**Stored data entries:**
╭──

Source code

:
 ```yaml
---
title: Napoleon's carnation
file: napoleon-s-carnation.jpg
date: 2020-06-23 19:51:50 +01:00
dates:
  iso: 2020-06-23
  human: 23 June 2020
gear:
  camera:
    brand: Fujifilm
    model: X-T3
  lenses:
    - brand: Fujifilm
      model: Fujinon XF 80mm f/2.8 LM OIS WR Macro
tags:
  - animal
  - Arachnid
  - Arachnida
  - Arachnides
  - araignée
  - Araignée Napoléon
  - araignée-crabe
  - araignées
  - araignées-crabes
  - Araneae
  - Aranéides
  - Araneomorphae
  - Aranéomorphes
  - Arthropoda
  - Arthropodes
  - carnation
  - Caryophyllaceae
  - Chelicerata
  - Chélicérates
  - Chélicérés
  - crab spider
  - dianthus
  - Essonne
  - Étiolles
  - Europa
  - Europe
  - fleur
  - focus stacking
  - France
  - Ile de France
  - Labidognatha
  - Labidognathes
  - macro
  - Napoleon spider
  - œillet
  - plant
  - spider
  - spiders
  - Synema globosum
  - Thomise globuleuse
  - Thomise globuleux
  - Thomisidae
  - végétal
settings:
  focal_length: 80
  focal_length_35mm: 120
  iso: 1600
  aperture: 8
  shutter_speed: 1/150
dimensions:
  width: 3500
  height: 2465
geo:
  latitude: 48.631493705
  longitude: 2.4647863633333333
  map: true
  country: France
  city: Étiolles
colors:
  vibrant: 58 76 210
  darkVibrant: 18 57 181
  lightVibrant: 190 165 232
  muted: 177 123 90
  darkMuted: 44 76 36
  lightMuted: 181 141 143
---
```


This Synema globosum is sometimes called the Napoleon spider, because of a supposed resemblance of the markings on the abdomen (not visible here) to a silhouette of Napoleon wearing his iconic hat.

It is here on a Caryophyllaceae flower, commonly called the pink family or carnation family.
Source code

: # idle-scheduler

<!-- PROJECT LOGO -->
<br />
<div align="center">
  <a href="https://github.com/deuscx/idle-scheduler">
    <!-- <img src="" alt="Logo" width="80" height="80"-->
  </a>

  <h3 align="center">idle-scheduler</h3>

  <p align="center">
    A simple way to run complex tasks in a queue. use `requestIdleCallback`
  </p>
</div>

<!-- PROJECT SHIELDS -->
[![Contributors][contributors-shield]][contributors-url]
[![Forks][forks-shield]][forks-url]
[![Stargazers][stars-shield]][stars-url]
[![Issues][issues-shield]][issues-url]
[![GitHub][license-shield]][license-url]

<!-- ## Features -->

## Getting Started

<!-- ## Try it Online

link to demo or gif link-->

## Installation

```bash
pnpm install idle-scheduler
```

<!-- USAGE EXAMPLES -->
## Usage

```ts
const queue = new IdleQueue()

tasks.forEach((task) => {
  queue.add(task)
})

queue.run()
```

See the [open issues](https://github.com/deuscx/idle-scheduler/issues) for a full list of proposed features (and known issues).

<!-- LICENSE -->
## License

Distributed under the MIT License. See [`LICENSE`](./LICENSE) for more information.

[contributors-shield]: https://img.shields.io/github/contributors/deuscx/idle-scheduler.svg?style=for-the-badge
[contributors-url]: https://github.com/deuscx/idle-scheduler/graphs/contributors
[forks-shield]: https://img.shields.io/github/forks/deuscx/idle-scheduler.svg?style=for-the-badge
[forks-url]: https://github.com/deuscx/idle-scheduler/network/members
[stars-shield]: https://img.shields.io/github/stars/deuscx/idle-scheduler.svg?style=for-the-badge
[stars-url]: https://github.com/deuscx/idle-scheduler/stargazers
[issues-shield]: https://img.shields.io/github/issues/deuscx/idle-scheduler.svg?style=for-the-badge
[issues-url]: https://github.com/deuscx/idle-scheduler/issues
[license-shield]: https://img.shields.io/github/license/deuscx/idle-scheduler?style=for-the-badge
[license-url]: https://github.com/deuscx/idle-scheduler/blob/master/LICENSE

╰──

**Required action:** Which of the lines above include the word "model"? Copy each of them.

**Output of the exercise:**
    model: X-T3
      model: Fujinon XF 80mm f/2.8 LM OIS WR Macro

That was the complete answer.